Saved train and val losses in two separate variables

In [None]:
# TODO (Students need to fill this section)
def train_model(model, optimizer, criterion, epochs, train_loader, val_loader, patience):
    train_losses = []  # Save train loss over the epochs
    val_losses = []    # Save validation loss
    best_val_loss = float('inf')   # Save best Validation loss to monitor early stopping
    counter = 0

    for epoch in range(epochs):
        model.train()
        train_loss = 0.0
        for inputs, labels in train_loader:
            inputs = inputs.to(device)  # Move data to the same device as the model
            labels = labels.to(device)  # Move target to the same device as the model
            optimizer.zero_grad()       # reset the gradients of optmised tensors
            outputs = model(inputs)
            loss = criterion(outputs, labels)   # Calculate loss
            loss.backward()             # compute gradients for backward propagation
            optimizer.step()            # update parameters
            train_loss += loss.item() * inputs.size(0)  # calulate batch loss i.e running loss
        train_loss /= len(train_loader.dataset)
        train_losses.append(train_loss)

        # Validation
        model.eval()   # set the model to evaluation mode
        val_loss = 0.0
        with torch.no_grad():
            for inputs, labels in val_loader:
                inputs = inputs.to(device)  # Move data to the same device as the model
                labels = labels.to(device)  # Move target to the same device as the model
                outputs = model(inputs)
                loss = criterion(outputs, labels)
                val_loss += loss.item() * inputs.size(0)
            val_loss /= len(val_loader.dataset)
            val_losses.append(val_loss)

        print(f'Epoch {epoch + 1}/{epochs}, Train Loss: {train_loss:.4f}, Val Loss: {val_loss:.4f}')

        # Early stopping
        if val_loss < best_val_loss:
            best_val_loss = val_loss
            counter = 0
        else:
            counter += 1
            if counter >= patience:
                print("Early stopping triggered.")
                break

    return train_losses, val_losses

[6.4] **TODO** Test your model.  Initiate the model.eval() along with torch.no_grad() to turn off the gradients.
Evaluating the model on val set.


In [None]:
# Train Model 1
train_loss1, val_loss1  = train_model(model1, optimizer1, criterion, epochs, train_loader, val_loader, 10)

# Train Model 2
train_loss2, val_loss2 = train_model(model2, optimizer2, criterion, epochs, train_loader, val_loader, 10)

# Train Model 3
train_loss3, val_loss3 = train_model(model3, optimizer3, criterion, epochs, train_loader, val_loader, 10)

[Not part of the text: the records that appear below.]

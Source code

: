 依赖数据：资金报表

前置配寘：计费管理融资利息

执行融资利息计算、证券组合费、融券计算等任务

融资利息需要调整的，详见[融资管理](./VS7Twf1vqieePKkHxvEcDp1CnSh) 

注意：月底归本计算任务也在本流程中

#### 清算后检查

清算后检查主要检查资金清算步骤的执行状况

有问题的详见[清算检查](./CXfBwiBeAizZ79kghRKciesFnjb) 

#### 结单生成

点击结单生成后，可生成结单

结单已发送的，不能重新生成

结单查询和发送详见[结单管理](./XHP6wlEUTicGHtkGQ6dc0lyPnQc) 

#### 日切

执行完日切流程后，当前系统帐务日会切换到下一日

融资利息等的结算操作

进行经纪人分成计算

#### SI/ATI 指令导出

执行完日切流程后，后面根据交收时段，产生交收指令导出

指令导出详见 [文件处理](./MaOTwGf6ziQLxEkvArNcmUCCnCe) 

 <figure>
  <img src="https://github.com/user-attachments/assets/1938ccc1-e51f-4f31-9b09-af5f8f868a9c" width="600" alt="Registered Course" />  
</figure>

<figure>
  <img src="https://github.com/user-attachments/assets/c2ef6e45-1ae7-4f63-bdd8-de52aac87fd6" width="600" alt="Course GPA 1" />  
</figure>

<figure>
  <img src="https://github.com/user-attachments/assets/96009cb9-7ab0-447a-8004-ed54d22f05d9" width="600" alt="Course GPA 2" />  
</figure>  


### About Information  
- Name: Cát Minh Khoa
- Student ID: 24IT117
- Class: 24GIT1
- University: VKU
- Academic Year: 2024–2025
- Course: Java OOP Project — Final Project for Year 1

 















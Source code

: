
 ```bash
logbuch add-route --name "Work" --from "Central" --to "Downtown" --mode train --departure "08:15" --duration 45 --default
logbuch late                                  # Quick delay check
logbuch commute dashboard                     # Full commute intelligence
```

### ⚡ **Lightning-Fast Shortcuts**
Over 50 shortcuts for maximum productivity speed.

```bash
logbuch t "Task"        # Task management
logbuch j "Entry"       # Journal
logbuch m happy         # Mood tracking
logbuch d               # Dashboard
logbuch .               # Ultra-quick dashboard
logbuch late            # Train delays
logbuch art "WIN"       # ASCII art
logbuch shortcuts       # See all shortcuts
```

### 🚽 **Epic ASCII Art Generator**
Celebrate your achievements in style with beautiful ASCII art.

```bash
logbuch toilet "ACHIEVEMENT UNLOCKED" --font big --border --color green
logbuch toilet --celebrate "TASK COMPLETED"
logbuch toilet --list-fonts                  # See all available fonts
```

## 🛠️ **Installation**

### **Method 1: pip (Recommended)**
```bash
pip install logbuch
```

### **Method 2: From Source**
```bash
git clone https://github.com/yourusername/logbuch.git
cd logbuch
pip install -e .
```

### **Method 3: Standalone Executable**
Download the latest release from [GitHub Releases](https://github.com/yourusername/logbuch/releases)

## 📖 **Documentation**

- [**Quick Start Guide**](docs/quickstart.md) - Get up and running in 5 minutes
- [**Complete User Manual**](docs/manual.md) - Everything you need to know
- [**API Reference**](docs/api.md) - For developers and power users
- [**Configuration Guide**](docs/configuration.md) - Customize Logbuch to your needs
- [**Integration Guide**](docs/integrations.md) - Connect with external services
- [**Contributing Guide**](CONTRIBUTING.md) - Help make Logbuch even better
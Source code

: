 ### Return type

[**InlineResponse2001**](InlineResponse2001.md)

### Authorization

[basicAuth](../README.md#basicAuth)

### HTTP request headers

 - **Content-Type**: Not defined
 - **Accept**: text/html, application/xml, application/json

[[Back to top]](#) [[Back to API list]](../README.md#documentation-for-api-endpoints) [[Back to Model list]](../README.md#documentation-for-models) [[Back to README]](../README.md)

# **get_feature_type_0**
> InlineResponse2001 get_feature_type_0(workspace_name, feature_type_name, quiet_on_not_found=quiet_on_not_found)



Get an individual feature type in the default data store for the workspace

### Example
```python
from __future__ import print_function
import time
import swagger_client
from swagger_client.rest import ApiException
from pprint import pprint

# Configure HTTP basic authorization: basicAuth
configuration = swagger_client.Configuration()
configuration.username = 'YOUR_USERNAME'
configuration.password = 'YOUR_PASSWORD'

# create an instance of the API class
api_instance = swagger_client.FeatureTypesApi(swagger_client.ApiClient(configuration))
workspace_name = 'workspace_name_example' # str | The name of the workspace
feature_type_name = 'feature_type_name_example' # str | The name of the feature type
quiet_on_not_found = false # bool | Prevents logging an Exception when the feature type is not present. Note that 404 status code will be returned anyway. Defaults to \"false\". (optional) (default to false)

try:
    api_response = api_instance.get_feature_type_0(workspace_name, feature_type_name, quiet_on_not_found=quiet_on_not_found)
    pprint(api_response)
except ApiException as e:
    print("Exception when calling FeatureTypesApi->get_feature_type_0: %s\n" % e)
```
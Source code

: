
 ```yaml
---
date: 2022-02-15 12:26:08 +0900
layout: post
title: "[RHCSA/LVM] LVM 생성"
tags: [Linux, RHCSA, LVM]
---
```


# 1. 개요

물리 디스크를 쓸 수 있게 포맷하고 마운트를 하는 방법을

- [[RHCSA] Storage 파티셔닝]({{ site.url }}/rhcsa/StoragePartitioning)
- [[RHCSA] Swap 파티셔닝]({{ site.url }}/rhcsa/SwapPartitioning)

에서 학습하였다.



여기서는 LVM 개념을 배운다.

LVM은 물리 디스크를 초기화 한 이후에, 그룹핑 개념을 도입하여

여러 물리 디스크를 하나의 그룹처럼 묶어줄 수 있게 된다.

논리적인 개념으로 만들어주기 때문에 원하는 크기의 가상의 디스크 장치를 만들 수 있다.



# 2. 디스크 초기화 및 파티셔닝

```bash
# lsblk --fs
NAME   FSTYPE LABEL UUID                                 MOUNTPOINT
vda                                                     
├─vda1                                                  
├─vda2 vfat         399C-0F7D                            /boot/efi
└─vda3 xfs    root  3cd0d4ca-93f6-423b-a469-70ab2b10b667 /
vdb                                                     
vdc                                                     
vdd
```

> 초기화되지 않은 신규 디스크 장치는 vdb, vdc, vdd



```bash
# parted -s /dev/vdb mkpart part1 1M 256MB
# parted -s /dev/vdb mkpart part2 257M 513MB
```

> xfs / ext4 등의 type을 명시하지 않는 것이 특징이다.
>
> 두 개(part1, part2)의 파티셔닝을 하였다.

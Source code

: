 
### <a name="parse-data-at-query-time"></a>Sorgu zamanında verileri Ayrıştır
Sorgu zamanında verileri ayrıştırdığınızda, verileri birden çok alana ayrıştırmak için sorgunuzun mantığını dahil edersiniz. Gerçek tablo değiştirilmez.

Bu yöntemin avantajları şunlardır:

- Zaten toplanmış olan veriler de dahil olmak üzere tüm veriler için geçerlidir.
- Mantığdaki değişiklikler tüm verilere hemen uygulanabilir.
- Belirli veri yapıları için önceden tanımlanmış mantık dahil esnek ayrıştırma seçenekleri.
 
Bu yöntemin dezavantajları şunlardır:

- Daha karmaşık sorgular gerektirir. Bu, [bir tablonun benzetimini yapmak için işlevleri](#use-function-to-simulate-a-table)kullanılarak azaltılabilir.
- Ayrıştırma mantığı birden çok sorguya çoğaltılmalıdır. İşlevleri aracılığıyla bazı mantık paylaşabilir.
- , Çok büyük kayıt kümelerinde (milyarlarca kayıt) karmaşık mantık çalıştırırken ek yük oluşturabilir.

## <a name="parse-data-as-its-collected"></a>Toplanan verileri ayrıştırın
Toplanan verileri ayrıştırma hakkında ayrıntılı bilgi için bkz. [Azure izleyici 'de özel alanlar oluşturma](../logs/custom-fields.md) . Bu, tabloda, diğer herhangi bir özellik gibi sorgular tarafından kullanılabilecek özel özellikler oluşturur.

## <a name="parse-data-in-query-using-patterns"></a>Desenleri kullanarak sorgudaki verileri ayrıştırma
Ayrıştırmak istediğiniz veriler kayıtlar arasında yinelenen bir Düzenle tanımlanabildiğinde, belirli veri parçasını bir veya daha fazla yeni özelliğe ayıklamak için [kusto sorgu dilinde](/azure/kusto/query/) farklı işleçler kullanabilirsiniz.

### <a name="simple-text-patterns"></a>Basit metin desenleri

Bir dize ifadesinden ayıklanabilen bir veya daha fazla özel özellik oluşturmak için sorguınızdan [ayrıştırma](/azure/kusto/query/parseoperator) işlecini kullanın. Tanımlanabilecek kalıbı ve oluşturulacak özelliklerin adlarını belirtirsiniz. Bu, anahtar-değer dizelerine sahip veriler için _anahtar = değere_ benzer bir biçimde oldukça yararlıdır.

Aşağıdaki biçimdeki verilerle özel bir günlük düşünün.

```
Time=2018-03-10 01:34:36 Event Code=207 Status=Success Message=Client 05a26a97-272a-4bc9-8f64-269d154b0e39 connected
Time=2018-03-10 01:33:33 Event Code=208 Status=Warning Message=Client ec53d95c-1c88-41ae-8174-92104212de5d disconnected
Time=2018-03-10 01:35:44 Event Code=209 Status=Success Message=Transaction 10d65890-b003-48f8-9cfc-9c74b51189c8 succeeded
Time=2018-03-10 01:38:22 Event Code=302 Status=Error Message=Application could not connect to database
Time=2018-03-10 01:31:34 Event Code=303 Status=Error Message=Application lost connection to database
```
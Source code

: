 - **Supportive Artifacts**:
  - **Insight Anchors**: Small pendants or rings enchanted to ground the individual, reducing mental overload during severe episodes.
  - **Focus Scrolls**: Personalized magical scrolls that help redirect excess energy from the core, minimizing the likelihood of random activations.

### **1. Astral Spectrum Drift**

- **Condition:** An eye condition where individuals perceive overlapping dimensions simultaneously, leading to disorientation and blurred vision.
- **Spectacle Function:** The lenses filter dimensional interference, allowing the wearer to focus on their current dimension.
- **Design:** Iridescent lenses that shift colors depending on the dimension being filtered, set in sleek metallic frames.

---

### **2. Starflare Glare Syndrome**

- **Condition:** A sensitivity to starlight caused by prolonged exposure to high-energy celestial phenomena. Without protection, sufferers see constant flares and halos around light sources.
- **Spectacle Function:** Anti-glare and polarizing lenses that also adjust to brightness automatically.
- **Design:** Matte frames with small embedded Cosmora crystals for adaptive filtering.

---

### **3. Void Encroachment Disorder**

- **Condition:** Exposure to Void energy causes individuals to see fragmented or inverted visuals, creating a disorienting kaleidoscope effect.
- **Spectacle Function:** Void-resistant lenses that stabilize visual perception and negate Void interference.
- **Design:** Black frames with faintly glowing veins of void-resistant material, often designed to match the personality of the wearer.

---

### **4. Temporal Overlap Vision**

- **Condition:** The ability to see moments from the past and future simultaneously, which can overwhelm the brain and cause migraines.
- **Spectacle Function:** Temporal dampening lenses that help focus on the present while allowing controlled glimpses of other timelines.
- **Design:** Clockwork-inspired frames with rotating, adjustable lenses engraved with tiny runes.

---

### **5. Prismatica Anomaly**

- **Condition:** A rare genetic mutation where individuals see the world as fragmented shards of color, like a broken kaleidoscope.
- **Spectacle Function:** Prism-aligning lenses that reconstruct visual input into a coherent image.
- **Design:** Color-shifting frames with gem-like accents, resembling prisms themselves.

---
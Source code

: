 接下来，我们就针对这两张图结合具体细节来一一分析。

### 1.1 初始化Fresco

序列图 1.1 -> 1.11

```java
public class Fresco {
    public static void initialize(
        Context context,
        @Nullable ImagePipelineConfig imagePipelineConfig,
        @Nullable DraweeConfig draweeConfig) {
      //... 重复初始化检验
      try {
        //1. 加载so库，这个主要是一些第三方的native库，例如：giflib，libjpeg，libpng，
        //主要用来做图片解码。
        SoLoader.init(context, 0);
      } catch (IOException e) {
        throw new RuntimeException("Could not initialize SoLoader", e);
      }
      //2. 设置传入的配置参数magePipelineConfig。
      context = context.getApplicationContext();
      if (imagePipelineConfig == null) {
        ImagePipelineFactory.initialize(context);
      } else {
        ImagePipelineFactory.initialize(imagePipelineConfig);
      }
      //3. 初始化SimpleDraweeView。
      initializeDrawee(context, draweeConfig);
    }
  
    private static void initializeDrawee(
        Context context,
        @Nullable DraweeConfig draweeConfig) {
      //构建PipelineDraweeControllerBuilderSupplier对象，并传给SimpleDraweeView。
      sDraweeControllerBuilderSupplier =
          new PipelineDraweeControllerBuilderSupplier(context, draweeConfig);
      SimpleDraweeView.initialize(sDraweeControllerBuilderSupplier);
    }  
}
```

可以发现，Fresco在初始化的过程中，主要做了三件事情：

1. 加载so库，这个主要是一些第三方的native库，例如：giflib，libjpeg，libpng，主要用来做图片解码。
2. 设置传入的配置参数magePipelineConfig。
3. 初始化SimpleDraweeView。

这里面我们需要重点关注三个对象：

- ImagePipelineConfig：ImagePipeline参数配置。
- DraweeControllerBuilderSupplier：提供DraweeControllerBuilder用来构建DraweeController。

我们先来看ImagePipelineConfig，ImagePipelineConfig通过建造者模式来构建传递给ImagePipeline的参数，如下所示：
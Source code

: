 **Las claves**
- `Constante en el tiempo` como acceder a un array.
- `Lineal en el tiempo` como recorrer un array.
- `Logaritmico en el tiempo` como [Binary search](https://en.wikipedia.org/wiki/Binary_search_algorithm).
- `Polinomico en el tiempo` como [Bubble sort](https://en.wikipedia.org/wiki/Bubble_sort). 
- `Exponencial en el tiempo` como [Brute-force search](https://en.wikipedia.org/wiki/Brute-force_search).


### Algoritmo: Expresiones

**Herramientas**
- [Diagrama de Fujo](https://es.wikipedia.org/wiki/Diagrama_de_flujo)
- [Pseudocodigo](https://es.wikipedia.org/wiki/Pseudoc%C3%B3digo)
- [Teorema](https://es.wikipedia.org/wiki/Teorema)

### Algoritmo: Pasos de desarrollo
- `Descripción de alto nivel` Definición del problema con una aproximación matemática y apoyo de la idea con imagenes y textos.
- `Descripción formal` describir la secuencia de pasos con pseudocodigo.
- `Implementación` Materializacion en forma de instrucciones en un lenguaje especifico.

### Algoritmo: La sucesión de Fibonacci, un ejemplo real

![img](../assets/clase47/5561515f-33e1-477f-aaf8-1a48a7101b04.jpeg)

[6.5] Test the model on unseen data i.e test data

In [None]:
# TODO (Students need to fill this section)
def test_model(model, test_loader, criterion):
    model.eval()  # Set the model to evaluation mode
    test_loss = 0.0
    correct = 0
    total = 0

    with torch.no_grad():  # Turn off gradients for evaluation
        for inputs, labels in test_loader:
            inputs = inputs.to(device)
            labels = labels.to(device)
            outputs = model(inputs)
            loss = criterion(outputs, labels)
            test_loss += loss.item() * inputs.size(0)
            labels_indices = torch.argmax(labels, dim=1)  # Convert one-hot encoded labels to class indices
            _, predicted = torch.max(outputs, 1)
            total += labels.size(0)
            correct += (predicted == labels_indices).sum().item()  # Compare with class indices

    test_loss /= len(test_loader.dataset)
    accuracy = correct / total

    print(f"Loss: {test_loss:.4f}, Accuracy: {100 * accuracy:.2f}%\n")

In [None]:
print("Performance on the Test Set:")
print("Model 1 results:")
test_model(model1, test_loader, criterion)

# Test Model 2
print("Model 2 results:")
test_model(model2, test_loader, criterion)

# Test Model 3
print("Model 3 results:")
test_model(model3, test_loader, criterion)

# 7. Analyse Results

[7.1] **TODO** Display the performance of your model on the training and validatiom sets

In [None]:
# TODO (Students need to fill this section)
print("Performance on the Training Set:")
# Test Model 1
print("Model 1 results:")
test_model(model1, train_loader, criterion)

# Test Model 2
print("Model 2 results:")
test_model(model2, train_loader, criterion)

# Test Model 3
print("Model 3 results:")
test_model(model3, train_loader, criterion)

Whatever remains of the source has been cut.